[WHAT IS BEING ASKED]
Please retype the entries below exactly, only from their first line through the line containing "3. **Custom Poiesis Framework**", leaving every picture out.

[Records contained in a dataset]
******
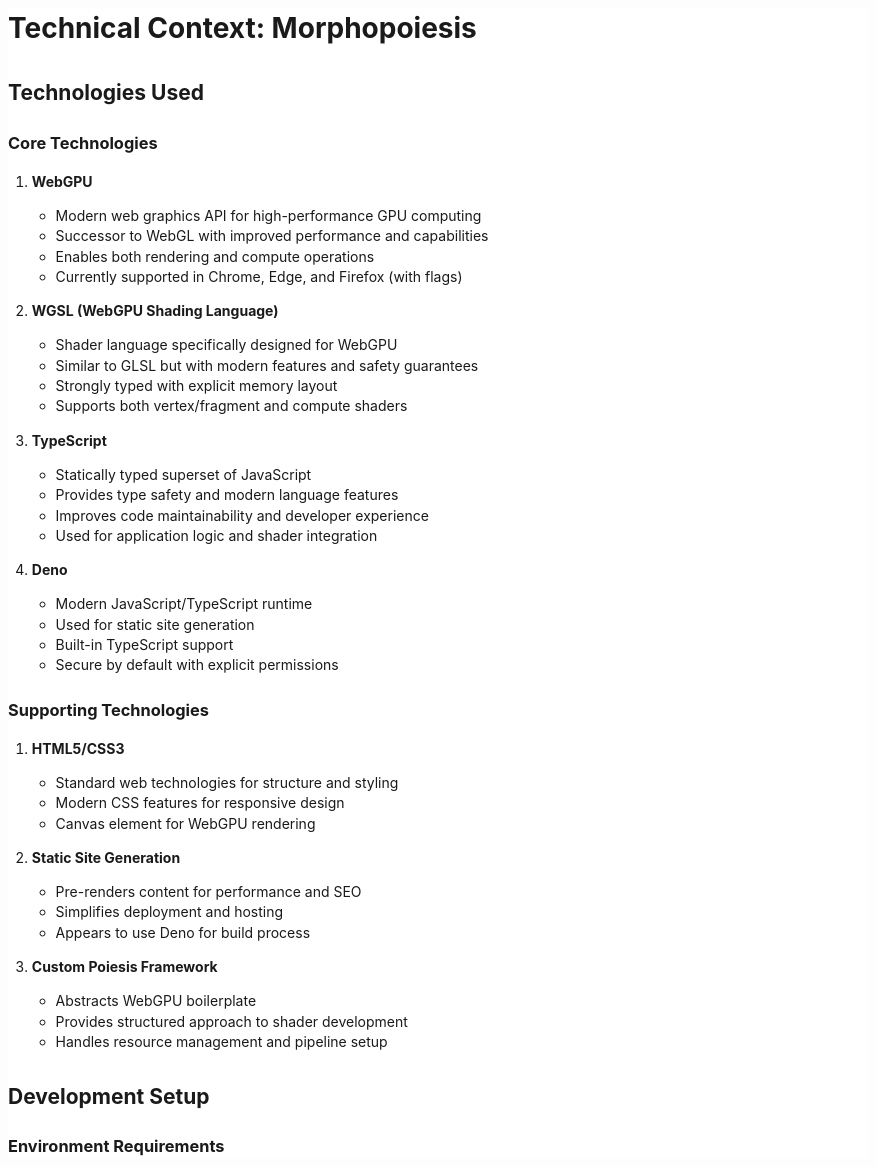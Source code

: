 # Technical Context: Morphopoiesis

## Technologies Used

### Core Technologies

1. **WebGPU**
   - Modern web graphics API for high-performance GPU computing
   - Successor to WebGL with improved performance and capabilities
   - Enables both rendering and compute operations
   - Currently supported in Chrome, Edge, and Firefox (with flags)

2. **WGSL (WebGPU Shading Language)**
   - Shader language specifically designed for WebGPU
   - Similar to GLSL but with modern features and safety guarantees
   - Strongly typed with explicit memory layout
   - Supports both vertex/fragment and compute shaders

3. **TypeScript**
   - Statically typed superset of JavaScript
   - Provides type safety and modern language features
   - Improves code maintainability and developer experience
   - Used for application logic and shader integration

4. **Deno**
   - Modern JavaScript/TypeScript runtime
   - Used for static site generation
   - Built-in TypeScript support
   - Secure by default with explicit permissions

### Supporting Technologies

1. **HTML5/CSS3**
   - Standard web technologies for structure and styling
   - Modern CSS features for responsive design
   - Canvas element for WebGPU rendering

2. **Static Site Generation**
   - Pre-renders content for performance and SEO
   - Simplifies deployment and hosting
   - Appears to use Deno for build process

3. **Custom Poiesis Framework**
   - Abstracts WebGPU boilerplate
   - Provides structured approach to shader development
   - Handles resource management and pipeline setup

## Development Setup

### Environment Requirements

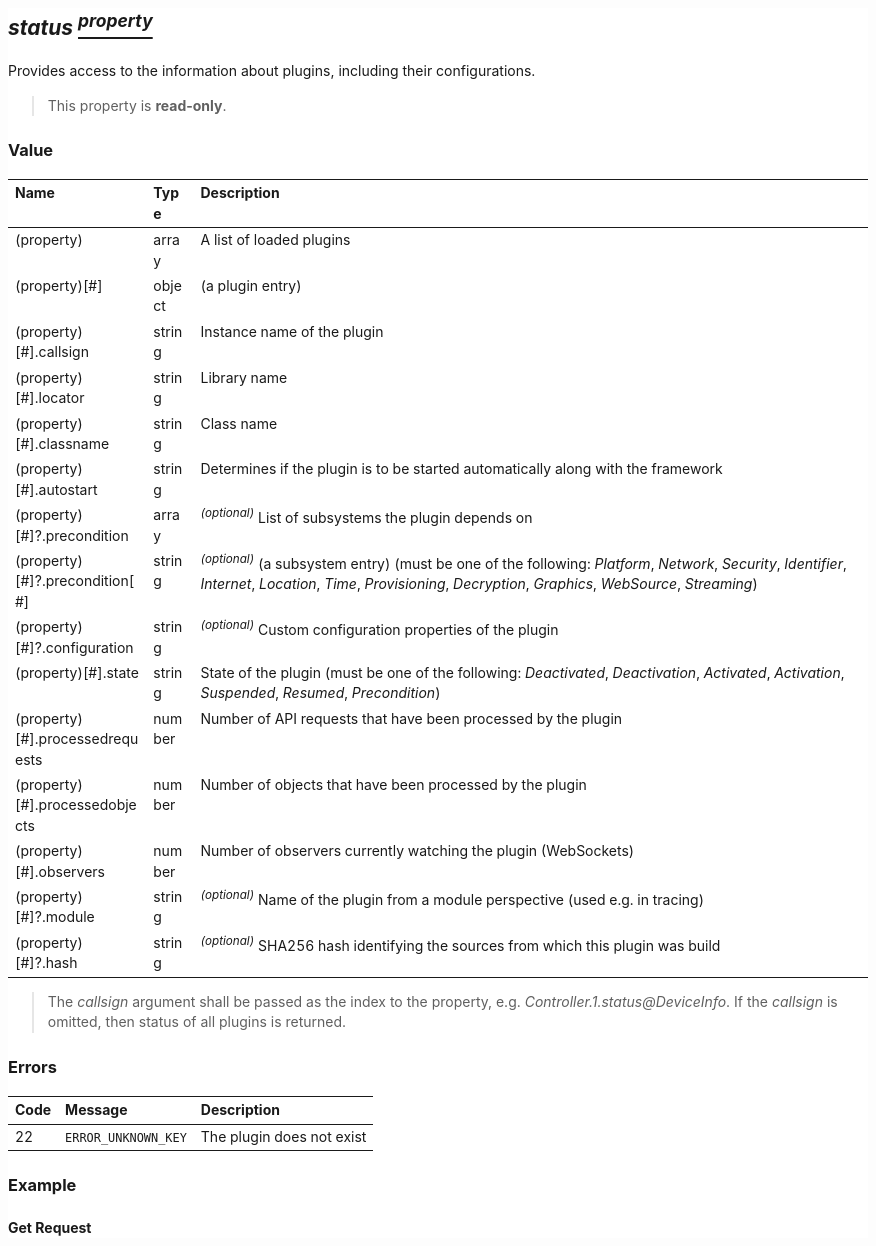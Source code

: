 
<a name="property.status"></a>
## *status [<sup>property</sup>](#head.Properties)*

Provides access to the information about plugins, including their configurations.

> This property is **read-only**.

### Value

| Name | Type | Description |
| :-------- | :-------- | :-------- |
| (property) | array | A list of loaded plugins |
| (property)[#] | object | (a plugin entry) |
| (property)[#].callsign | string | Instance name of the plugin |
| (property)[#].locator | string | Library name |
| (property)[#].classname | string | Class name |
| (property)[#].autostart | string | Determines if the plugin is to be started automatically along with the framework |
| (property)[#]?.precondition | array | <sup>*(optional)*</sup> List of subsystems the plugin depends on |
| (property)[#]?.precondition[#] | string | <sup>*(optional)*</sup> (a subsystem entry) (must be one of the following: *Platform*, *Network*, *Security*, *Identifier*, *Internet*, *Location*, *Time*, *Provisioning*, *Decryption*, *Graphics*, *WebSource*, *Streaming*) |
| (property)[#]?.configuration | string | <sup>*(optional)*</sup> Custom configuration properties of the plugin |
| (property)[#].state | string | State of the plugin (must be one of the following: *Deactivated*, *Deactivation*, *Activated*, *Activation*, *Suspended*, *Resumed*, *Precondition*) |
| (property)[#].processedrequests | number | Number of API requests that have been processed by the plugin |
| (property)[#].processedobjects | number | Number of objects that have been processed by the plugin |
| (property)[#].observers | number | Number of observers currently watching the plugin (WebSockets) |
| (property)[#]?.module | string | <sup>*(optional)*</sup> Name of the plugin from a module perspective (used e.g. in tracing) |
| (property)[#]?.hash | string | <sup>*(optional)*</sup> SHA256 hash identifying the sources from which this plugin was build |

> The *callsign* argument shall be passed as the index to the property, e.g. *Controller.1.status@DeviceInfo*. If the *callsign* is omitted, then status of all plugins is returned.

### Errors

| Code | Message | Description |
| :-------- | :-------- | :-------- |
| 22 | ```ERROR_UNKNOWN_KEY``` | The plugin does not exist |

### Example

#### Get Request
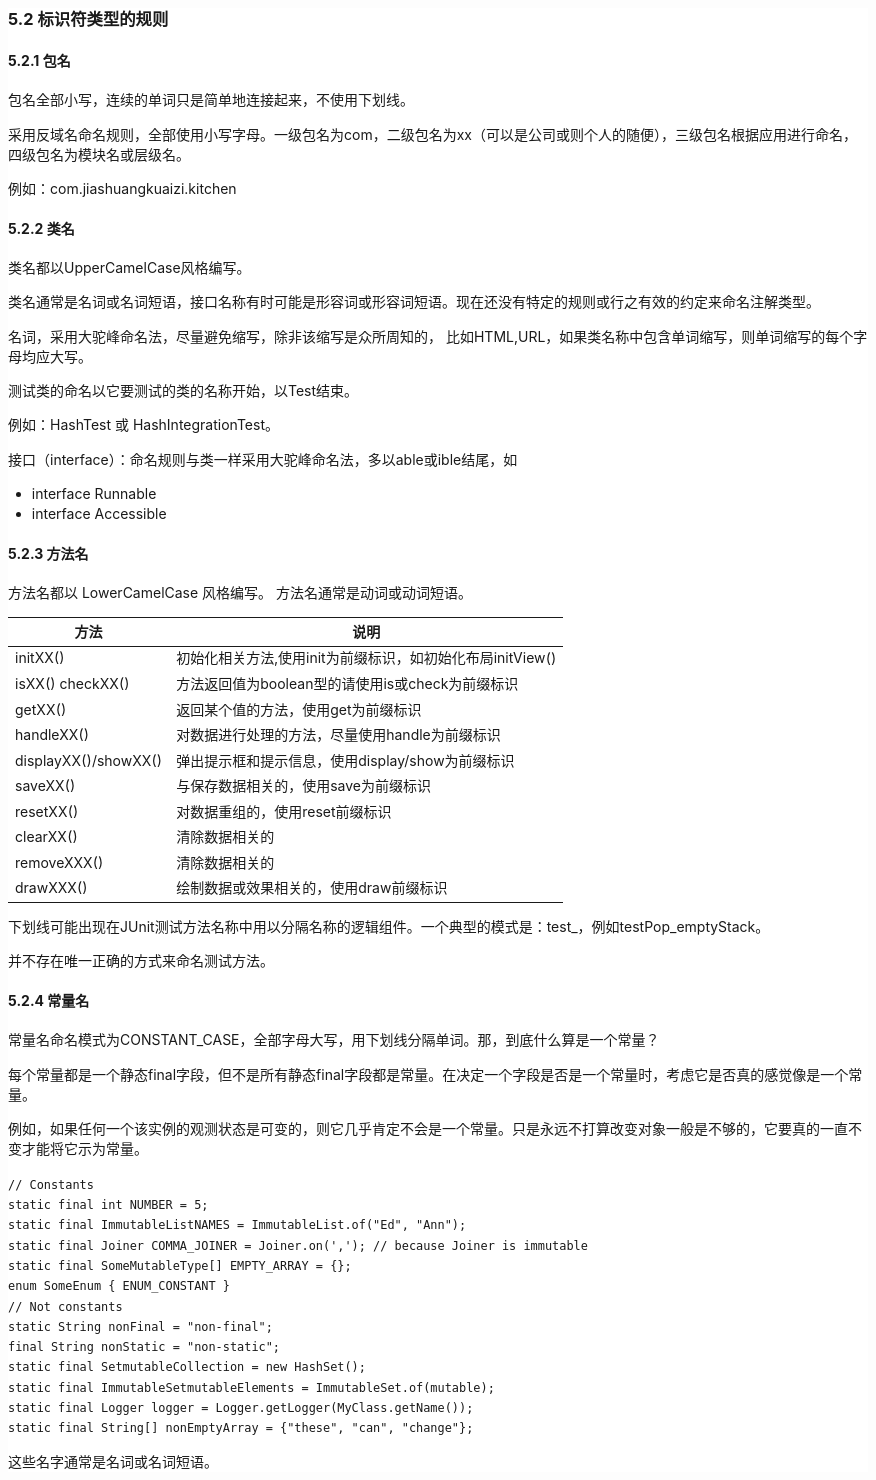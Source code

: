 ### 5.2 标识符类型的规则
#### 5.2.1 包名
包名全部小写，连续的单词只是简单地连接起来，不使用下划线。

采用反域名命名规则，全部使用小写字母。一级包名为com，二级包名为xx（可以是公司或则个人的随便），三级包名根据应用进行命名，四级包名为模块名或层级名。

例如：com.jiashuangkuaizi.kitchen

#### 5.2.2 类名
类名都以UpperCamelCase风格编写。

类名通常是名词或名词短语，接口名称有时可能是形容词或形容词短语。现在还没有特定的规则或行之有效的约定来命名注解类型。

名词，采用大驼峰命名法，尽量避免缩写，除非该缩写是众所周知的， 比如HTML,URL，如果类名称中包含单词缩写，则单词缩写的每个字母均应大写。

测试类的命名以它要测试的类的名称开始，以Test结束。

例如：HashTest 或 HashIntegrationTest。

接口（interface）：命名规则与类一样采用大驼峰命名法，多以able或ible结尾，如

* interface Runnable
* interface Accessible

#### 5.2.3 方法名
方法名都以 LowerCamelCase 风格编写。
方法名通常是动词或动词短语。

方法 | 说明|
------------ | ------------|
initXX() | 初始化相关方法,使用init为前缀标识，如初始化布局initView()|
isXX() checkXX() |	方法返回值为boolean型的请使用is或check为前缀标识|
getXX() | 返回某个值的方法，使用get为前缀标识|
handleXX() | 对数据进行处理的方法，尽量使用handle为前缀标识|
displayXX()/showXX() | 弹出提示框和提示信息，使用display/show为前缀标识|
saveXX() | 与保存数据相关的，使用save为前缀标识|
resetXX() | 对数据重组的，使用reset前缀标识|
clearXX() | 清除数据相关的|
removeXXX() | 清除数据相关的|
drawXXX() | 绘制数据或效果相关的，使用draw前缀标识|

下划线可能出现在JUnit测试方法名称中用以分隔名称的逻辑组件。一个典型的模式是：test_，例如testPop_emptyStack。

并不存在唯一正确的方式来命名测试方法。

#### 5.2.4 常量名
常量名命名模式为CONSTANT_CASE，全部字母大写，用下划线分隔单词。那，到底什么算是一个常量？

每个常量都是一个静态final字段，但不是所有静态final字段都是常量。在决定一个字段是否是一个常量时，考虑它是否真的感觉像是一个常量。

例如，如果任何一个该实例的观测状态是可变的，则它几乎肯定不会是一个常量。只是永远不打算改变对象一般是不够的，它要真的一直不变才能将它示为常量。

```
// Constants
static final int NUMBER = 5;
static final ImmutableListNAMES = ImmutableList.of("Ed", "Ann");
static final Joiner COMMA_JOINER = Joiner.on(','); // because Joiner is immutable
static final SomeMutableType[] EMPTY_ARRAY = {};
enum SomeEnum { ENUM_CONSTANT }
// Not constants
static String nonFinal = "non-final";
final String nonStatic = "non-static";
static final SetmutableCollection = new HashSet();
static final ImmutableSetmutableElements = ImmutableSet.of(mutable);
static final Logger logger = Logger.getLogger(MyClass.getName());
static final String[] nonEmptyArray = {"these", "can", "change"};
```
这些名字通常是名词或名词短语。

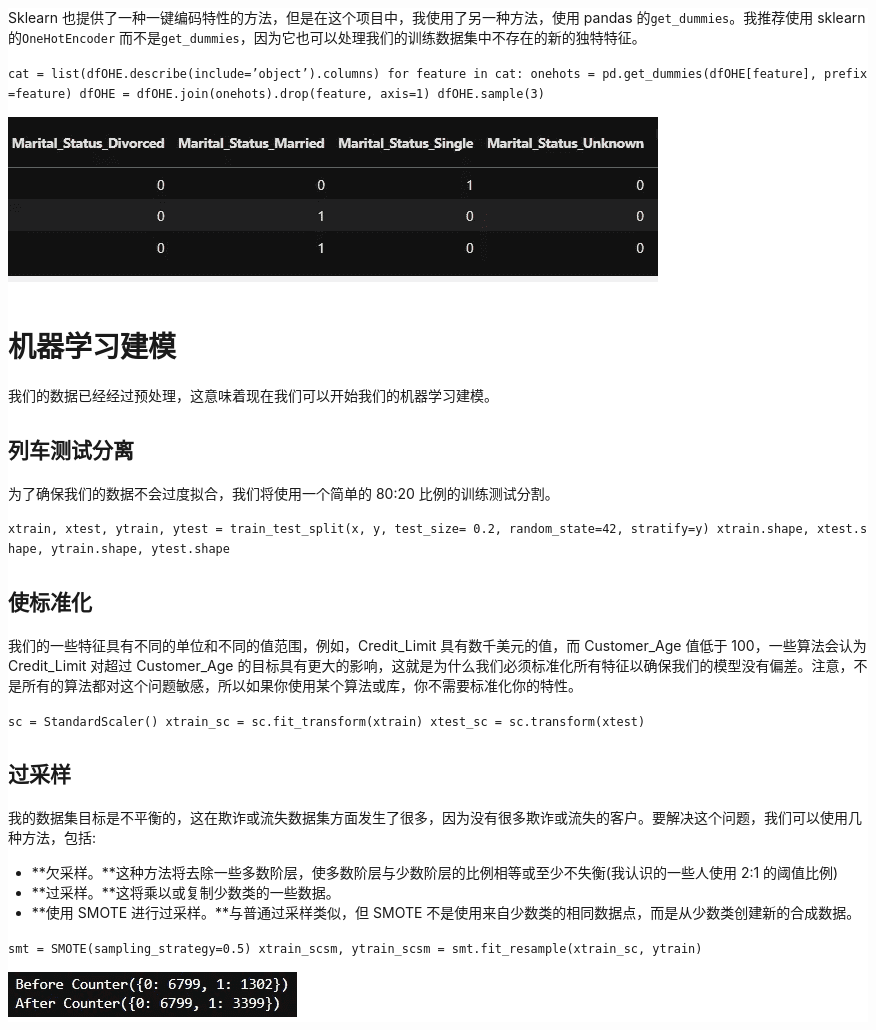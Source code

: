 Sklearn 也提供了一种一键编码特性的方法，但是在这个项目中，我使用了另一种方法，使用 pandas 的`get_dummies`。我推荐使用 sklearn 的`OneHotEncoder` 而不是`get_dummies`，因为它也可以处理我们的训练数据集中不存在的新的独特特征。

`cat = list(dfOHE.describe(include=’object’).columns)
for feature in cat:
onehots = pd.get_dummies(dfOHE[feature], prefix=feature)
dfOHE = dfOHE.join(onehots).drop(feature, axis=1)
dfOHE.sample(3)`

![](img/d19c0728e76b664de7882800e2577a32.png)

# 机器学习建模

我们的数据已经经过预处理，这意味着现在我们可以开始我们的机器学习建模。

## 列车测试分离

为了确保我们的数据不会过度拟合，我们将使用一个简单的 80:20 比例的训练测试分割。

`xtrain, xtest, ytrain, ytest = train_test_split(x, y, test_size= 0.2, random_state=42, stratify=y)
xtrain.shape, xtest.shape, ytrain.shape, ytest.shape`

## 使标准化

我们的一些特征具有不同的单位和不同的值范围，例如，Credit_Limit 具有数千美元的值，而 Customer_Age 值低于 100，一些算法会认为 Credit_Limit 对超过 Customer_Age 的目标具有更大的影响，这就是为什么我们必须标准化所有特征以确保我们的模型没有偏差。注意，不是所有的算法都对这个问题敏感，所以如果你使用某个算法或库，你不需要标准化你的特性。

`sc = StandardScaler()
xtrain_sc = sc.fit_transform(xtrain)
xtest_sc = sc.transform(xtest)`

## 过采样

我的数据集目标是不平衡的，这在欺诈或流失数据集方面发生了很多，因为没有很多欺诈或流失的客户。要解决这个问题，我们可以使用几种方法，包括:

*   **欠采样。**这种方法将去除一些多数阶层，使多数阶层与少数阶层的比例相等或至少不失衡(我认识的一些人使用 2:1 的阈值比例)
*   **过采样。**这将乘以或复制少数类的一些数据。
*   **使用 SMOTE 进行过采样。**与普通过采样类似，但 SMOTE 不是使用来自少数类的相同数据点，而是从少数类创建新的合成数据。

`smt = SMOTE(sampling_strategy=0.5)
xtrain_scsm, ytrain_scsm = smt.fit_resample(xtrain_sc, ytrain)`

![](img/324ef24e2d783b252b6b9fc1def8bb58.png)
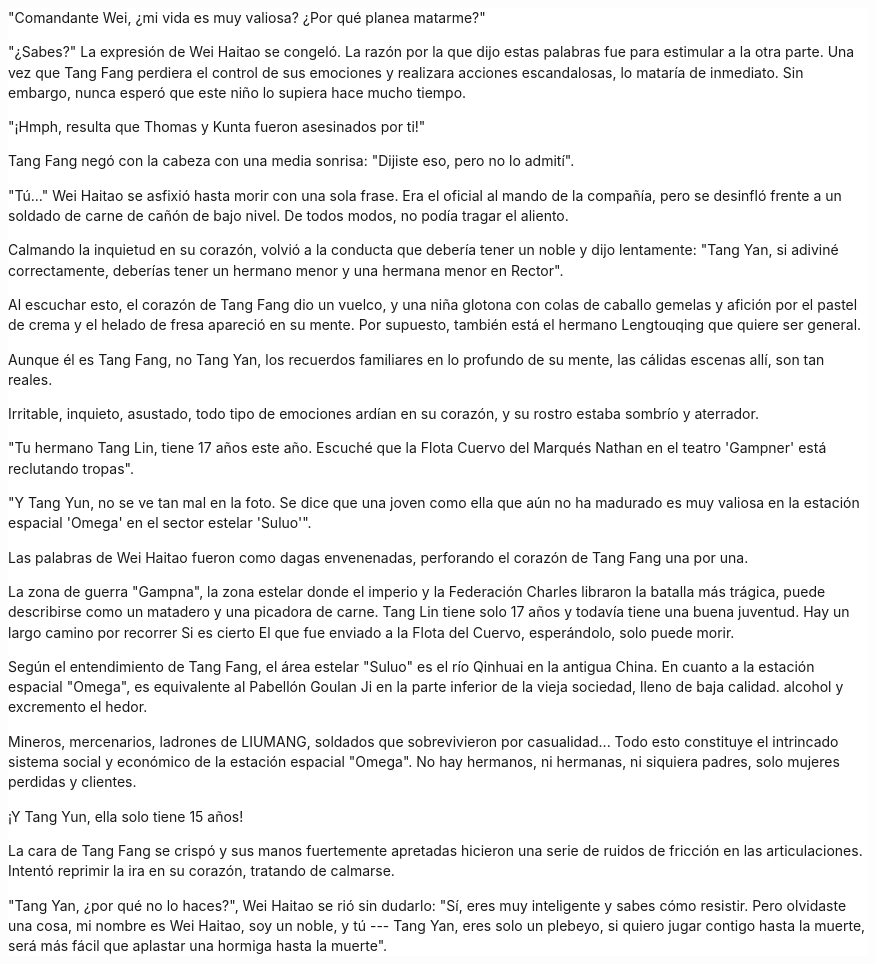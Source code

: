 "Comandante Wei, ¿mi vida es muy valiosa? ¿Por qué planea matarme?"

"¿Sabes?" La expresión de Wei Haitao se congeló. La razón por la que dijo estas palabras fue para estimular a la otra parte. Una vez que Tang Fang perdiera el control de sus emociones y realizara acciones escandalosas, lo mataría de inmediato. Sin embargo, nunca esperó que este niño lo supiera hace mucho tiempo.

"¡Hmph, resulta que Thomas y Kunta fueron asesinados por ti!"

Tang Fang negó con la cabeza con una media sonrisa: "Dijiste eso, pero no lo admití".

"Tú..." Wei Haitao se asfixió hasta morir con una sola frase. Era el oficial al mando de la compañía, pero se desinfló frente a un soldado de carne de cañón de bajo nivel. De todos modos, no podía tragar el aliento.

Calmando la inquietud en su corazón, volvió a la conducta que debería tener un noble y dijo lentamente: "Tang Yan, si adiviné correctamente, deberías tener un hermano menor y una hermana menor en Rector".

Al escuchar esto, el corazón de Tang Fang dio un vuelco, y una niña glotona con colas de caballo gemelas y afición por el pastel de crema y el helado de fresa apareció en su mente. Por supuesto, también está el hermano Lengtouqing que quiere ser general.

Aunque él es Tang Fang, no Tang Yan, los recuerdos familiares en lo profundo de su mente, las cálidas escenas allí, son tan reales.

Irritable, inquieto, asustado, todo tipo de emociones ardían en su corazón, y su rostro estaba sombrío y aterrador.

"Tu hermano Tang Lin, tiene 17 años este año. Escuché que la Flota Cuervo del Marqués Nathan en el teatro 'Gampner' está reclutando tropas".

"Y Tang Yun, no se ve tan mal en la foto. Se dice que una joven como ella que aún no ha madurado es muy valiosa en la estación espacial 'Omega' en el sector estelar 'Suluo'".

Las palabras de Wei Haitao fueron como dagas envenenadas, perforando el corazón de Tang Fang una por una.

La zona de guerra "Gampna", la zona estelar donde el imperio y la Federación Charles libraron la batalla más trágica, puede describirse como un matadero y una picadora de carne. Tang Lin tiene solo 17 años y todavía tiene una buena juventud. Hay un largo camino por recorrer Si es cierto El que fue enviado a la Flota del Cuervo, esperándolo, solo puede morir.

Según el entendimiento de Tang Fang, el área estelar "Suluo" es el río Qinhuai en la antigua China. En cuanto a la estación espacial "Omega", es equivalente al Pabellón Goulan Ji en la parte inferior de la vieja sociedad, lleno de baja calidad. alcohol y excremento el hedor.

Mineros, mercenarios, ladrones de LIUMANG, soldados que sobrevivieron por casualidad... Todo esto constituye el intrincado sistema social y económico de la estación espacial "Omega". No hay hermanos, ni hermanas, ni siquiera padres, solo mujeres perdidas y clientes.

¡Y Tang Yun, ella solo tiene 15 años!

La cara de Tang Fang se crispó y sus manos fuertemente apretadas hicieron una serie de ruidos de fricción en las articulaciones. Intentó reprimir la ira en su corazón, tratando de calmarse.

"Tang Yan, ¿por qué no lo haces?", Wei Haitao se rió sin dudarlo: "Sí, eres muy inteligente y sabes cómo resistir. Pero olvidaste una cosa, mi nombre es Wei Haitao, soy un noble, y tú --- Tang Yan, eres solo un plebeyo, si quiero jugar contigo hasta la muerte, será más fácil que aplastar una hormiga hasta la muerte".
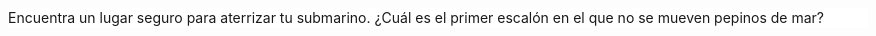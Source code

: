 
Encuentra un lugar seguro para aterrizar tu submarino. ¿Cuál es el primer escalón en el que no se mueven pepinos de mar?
******
[TASK RESPONSE]
Source code

: # Technical Context: Morphopoiesis

## Technologies Used

### Core Technologies

1. **WebGPU**
   - Modern web graphics API for high-performance GPU computing
   - Successor to WebGL with improved performance and capabilities
   - Enables both rendering and compute operations
   - Currently supported in Chrome, Edge, and Firefox (with flags)

2. **WGSL (WebGPU Shading Language)**
   - Shader language specifically designed for WebGPU
   - Similar to GLSL but with modern features and safety guarantees
   - Strongly typed with explicit memory layout
   - Supports both vertex/fragment and compute shaders

3. **TypeScript**
   - Statically typed superset of JavaScript
   - Provides type safety and modern language features
   - Improves code maintainability and developer experience
   - Used for application logic and shader integration

4. **Deno**
   - Modern JavaScript/TypeScript runtime
   - Used for static site generation
   - Built-in TypeScript support
   - Secure by default with explicit permissions

### Supporting Technologies

1. **HTML5/CSS3**
   - Standard web technologies for structure and styling
   - Modern CSS features for responsive design
   - Canvas element for WebGPU rendering

2. **Static Site Generation**
   - Pre-renders content for performance and SEO
   - Simplifies deployment and hosting
   - Appears to use Deno for build process

3. **Custom Poiesis Framework**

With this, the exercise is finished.